== Your instructions ==
The answer must consist of every line below containing "dependency".

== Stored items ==

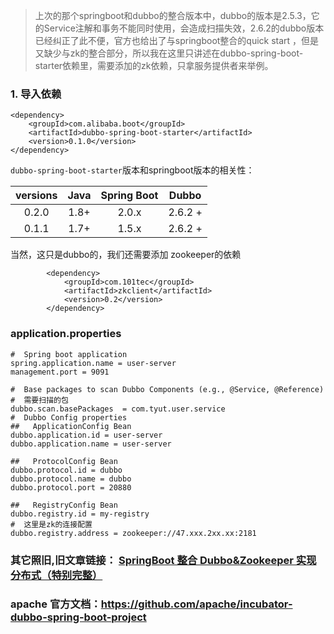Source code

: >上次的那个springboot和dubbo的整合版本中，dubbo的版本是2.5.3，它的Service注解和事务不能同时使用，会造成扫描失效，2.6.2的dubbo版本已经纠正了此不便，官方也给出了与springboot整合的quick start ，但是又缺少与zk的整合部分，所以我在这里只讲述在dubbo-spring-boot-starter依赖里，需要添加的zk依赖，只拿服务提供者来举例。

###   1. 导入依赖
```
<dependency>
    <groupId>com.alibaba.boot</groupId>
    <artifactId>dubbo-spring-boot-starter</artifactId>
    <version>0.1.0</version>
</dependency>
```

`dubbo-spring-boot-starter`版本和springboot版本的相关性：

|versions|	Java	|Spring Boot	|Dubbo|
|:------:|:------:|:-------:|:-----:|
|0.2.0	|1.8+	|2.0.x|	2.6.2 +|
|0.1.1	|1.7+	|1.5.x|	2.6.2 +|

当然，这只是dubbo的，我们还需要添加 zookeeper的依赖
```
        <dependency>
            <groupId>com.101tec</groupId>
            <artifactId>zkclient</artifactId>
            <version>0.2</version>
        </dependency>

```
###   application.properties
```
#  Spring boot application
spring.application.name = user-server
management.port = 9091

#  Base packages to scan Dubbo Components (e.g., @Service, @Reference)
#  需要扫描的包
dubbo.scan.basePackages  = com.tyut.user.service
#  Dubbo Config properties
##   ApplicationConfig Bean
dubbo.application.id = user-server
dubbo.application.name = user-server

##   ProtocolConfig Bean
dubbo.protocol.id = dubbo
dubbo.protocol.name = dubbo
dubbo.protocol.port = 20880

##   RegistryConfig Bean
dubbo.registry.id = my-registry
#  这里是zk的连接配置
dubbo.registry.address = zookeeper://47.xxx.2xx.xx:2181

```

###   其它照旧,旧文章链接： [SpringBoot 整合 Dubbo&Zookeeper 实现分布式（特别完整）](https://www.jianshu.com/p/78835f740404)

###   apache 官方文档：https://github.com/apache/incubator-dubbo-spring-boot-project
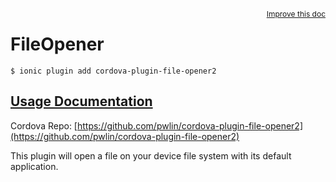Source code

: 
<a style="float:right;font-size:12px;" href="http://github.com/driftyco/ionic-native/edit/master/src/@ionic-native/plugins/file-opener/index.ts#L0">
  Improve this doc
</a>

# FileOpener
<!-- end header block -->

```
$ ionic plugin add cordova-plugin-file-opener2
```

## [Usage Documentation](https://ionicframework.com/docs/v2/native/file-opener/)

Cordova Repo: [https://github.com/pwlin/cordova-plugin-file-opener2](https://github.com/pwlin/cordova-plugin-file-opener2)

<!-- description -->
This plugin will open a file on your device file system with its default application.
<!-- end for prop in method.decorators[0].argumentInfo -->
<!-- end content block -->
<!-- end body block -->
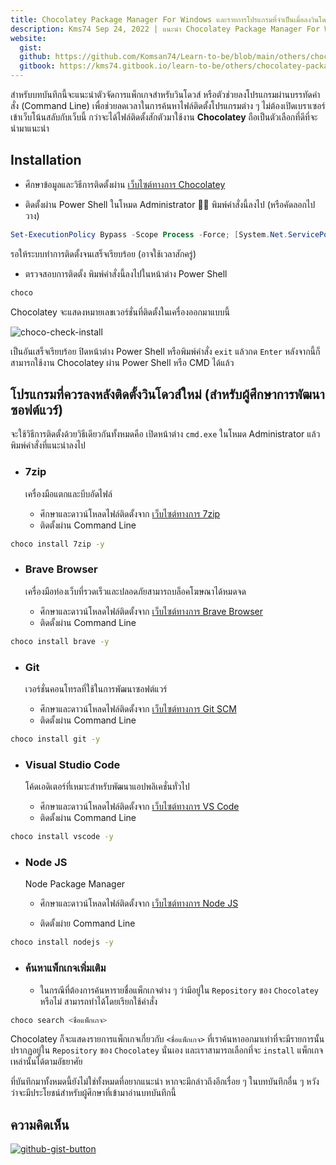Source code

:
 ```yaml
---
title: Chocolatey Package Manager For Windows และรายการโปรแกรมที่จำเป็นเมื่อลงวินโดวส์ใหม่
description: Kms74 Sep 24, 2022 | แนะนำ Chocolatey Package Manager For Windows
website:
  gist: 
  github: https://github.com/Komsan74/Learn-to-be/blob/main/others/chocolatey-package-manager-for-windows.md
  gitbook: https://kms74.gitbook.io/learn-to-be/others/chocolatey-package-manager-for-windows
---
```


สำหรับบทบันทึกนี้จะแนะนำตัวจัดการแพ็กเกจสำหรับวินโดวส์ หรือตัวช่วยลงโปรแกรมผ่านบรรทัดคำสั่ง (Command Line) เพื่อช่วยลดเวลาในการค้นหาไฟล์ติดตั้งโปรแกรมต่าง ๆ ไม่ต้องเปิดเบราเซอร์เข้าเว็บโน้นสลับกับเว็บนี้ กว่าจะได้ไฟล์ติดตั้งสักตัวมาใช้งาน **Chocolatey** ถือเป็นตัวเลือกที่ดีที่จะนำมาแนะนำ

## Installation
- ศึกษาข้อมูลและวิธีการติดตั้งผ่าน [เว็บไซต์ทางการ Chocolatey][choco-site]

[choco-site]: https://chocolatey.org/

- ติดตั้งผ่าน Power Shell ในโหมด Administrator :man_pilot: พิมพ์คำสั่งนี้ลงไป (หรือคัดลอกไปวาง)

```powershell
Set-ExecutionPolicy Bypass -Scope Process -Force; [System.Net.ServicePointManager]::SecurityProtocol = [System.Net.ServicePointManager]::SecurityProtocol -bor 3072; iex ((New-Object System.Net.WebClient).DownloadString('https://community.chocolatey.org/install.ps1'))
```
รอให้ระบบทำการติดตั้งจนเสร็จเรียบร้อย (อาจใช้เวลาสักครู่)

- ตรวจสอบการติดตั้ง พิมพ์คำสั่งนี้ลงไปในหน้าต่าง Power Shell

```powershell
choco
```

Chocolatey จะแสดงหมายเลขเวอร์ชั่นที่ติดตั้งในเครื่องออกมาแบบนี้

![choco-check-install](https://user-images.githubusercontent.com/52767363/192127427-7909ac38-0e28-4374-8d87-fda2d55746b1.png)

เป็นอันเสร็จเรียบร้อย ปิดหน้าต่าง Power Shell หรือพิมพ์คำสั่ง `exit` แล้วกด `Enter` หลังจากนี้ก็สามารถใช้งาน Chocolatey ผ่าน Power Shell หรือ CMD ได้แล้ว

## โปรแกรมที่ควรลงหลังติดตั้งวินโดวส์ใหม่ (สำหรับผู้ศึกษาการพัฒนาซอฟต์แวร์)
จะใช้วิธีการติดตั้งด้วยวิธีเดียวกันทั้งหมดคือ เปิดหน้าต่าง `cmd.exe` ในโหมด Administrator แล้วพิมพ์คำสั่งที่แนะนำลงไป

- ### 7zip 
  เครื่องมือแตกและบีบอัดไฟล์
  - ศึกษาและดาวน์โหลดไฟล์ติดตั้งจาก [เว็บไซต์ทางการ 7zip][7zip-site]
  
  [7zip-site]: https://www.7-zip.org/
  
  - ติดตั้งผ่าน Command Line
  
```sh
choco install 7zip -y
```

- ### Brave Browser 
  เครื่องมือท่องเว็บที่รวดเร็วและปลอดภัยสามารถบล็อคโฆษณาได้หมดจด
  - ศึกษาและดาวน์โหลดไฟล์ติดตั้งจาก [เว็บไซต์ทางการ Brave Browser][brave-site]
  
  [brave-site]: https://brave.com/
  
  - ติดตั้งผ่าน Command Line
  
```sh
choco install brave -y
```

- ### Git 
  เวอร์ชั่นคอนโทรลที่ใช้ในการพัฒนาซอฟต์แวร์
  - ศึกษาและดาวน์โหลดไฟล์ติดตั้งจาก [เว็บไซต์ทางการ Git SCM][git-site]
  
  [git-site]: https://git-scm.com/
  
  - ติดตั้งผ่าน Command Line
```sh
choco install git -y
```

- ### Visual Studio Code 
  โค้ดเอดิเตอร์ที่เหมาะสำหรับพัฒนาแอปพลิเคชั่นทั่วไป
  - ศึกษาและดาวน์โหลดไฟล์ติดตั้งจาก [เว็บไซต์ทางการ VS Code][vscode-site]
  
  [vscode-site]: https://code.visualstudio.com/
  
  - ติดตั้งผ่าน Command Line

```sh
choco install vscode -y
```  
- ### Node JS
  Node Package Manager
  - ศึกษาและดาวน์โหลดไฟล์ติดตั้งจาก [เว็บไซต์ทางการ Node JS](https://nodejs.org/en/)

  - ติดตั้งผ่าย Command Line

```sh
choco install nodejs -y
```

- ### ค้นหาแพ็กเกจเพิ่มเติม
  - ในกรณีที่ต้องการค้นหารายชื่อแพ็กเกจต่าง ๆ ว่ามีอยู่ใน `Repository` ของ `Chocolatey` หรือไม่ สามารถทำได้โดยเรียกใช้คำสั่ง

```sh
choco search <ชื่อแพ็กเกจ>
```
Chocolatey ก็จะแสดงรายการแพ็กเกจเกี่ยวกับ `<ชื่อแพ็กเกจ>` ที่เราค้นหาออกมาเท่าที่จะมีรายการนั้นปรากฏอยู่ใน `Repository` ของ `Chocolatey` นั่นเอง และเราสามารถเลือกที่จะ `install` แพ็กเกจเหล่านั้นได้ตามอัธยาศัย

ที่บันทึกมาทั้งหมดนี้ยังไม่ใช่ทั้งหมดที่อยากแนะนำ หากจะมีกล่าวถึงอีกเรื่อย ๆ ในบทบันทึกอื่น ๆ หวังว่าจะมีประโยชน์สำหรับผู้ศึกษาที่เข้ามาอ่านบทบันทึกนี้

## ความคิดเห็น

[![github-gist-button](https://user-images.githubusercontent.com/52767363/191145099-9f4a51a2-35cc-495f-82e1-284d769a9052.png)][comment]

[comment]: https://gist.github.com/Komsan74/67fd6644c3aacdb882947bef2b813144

== Worked solution ==
<dependency>
</dependency>
        <dependency>
        </dependency>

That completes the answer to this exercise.